#### RAW DATA ####

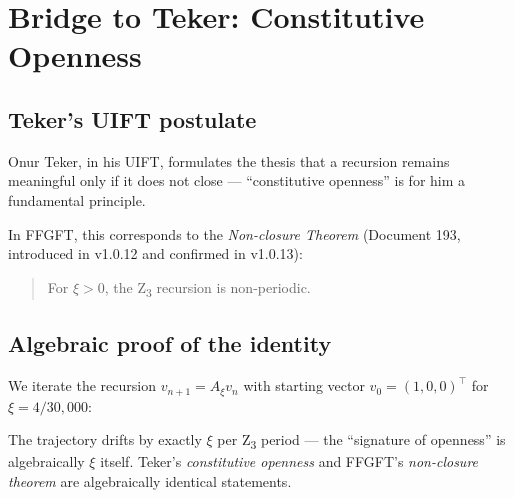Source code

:\section{Bridge to Teker: Constitutive Openness}
\label{sec:tekermen}

\subsection{Teker's UIFT postulate}

Onur Teker, in his UIFT, formulates the thesis that a recursion remains meaningful only if it does not close --- ``constitutive openness'' is for him a fundamental principle.

In FFGFT, this corresponds to the \emph{Non-closure Theorem} (Document 193, introduced in v1.0.12 and confirmed in v1.0.13):
\begin{quote}
For \(\xi > 0\), the Z\textsubscript{3} recursion is non-periodic.
\end{quote}

\subsection{Algebraic proof of the identity}

We iterate the recursion \(v_{n+1} = A_\xi v_n\) with starting vector \(v_0 = (1, 0, 0)^\top\) for \(\xi = 4/30{,}000\):

\begin{table}[h]
\centering
\caption{Trajectories of the Z\textsubscript{3} recursion: unperturbed vs.~perturbed}
\end{table}

\begin{keyresult}
The trajectory drifts by exactly \(\xi\) per Z\textsubscript{3} period --- the ``signature of openness'' is algebraically \(\xi\) itself. Teker's \emph{constitutive openness} and FFGFT's \emph{non-closure theorem} are algebraically identical statements.
\end{keyresult}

####

- [EXERCISE INSTRUCTIONS]: From the first record to the last, restate everything exactly but omit the pictures.

- [RESPONSE]:
Source code

:\section{Bridge to Teker: Constitutive Openness}
\label{sec:tekermen}

\subsection{Teker's UIFT postulate}

Onur Teker, in his UIFT, formulates the thesis that a recursion remains meaningful only if it does not close --- ``constitutive openness'' is for him a fundamental principle.

In FFGFT, this corresponds to the \emph{Non-closure Theorem} (Document 193, introduced in v1.0.12 and confirmed in v1.0.13):
\begin{quote}
For \(\xi > 0\), the Z\textsubscript{3} recursion is non-periodic.
\end{quote}

\subsection{Algebraic proof of the identity}

We iterate the recursion \(v_{n+1} = A_\xi v_n\) with starting vector \(v_0 = (1, 0, 0)^\top\) for \(\xi = 4/30{,}000\):

\begin{table}[h]
\centering
\caption{Trajectories of the Z\textsubscript{3} recursion: unperturbed vs.~perturbed}
\end{table}

\begin{keyresult}
The trajectory drifts by exactly \(\xi\) per Z\textsubscript{3} period --- the ``signature of openness'' is algebraically \(\xi\) itself. Teker's \emph{constitutive openness} and FFGFT's \emph{non-closure theorem} are algebraically identical statements.
\end{keyresult}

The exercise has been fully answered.